Le géant québécois de l’ingénierie SNC-Lavalin pourrait avoir évité de payer des millions de dollars en impôts au Sénégal grâce à une société à l’île Maurice, a révélé le Consortium international des journalistes d’enquête (ICIJ).
En 2011, SNC-Lavalin a remporté un contrat de 50 millions de dollars américains pour construire une usine de transformation de minerai au Sénégal pour le compte d’une entreprise nommée Grande Côte Opérations.
Ce n’est toutefois ni une filiale de SNC-Lavalin au Sénégal qui a remporté le contrat ni la société mère basée à Montréal. Le contrat a plutôt été octroyé à SNC-Lavalin Mauritius, une société enregistrée à l’île Maurice, selon des informations provenant des Paradise Papers, une fuite massive de documents sur les paradis fiscaux.
SNC-Lavalin explique avoir créé cette société en 2008, avant la construction de l’usine au Sénégal, pour en faire un « holding régional chapeautant des projets en Inde et en Afrique ».
Le porte-parole, Nicolas Ryan, ajoute que les « principales raisons » ayant mené à constituer cette société sur l’île Maurice sont :
- le faible risque politique;
- la facilité à exercer des activités en Afrique;
- la main-d’œuvre bilingue;
- le système bancaire bien établi;
- la capacité de transiger en devises fortes.
Pas un mot sur les avantages fiscaux de ce petit pays situé dans l’océan Indien et reconnu comme un paradis fiscal par la Commission européenne en 2015.
Des experts consultés par le Consortium international des journalistes d’enquête estiment cependant que l’État sénégalais, l’un des pays les plus pauvres du monde, pourrait avoir perdu 8,9 millions de dollars américains en taxes et impôts non payés dans cette aventure.

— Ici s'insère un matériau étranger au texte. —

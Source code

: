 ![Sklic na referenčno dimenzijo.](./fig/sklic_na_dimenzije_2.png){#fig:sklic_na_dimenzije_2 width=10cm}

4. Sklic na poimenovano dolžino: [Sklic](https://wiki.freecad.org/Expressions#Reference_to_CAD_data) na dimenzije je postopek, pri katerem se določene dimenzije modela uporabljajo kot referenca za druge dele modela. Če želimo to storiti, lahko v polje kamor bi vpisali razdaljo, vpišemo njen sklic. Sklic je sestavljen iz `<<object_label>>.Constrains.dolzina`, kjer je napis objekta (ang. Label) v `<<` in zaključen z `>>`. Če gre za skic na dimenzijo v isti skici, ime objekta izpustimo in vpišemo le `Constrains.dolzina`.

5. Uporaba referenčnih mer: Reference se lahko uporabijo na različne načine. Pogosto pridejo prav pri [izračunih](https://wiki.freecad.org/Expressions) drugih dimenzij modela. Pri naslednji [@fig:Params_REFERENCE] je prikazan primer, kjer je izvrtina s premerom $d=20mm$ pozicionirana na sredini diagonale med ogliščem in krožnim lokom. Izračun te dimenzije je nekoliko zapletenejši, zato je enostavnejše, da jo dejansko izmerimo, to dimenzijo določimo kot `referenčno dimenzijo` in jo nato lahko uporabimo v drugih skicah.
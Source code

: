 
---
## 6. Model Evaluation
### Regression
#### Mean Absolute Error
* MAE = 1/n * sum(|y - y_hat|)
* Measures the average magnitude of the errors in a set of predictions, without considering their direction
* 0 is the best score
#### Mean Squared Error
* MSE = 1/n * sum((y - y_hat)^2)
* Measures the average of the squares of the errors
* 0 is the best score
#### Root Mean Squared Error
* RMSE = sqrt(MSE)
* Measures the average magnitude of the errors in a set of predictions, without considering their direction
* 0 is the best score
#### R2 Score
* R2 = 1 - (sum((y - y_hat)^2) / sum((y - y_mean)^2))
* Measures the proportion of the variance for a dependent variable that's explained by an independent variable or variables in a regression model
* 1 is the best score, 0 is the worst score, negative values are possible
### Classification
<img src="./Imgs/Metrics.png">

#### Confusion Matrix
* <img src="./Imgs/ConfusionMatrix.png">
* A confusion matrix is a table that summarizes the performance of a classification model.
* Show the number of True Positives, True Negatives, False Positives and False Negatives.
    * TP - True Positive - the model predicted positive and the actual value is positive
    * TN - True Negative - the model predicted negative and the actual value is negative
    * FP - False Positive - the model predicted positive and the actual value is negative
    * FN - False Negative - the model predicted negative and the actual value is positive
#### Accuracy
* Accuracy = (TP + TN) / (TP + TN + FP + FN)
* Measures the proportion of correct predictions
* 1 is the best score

Les revenus d’une multinationale transférés à l’île Maurice ne sont pas imposables au Sénégal en raison d’un accord de « non double imposition » datant de 2004. Grâce à ce traité, SNC-Lavalin pourrait avoir évité une facture de 20 % sur les services offerts dans le cadre de la construction de l’usine.
Selon les états financiers de SNC-Lavalin, sa filiale à l’île Maurice avait reçu 44,7 millions de dollars américains en 2012, alors que les travaux achevaient au Sénégal.
« Un paradis fiscal peut être un paradis pour les multinationales qui veulent éviter de payer des impôts. Mais pour le pays, c’est l’enfer », affirme Ousmane Sonko, député au Parlement du Sénégal, qui a remporté ses élections en défendant la justice fiscale.
Dans un courriel envoyé à Radio-Canada, SNC-Lavalin s’est défendue en affirmant avoir la « responsabilité de payer la juste part de toutes les charges fiscales qui lui incombent, et ce, dans toutes les juridictions où elle tient ses activités, tout en conciliant ses responsabilités envers ses actionnaires ».
SNC-Lavalin a une structure fiscale efficiente, qui respecte toutes les lois fiscales en vigueur.
SNC-Lavalin n’a pas d’équipement de construction à l’île Maurice, rapporte l’ICIJ. Elle n’a pas non plus de bureaux à elle. Son adresse dans la capitale, Port-Louis, se situe dans les bureaux du cabinet d’avocats Appleby, spécialisé dans la gestion des sociétés dans les paradis fiscaux.
West Africa Leaks
Ces nouvelles révélations sur SNC-Lavalin font partie d’une série de reportages rendus publics mardi par des journalistes africains et par l’ICIJ. Le projet baptisé « West Africa Leaks » est basé sur 27,5 millions de documents issus des quatre fuites de documents sur les paradis fiscaux : Offshore Leaks, Swiss Leaks, Panama Papers et Paradise Papers.